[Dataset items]
□ □ □

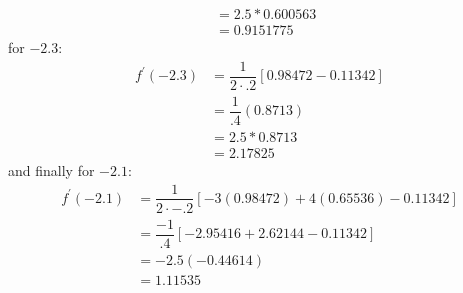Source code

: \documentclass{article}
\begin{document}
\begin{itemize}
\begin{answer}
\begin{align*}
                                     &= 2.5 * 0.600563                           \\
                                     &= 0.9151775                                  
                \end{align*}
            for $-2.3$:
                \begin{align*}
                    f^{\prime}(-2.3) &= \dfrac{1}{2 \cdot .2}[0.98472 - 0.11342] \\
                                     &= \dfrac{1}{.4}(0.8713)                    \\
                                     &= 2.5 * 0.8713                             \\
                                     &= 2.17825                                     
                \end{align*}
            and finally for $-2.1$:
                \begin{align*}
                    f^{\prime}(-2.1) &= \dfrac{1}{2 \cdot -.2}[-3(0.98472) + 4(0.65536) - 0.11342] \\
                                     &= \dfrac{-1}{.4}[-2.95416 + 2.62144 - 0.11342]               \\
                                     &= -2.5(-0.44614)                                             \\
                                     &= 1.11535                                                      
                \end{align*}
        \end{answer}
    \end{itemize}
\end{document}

□ □ □

## Your instructions
Every line above goes into the copy unchanged; the pictures do not.

## Result of the exercise
Source code

: \documentclass{article}
\begin{document}
\begin{itemize}
\begin{answer}
\begin{align*}
                                     &= 2.5 * 0.600563                           \\
                                     &= 0.9151775                                  
                \end{align*}
            for $-2.3$:
                \begin{align*}
                    f^{\prime}(-2.3) &= \dfrac{1}{2 \cdot .2}[0.98472 - 0.11342] \\
                                     &= \dfrac{1}{.4}(0.8713)                    \\
                                     &= 2.5 * 0.8713                             \\
                                     &= 2.17825                                     
                \end{align*}
            and finally for $-2.1$:
                \begin{align*}
                    f^{\prime}(-2.1) &= \dfrac{1}{2 \cdot -.2}[-3(0.98472) + 4(0.65536) - 0.11342] \\
                                     &= \dfrac{-1}{.4}[-2.95416 + 2.62144 - 0.11342]               \\
                                     &= -2.5(-0.44614)                                             \\
                                     &= 1.11535                                                      
                \end{align*}
        \end{answer}
    \end{itemize}
\end{document}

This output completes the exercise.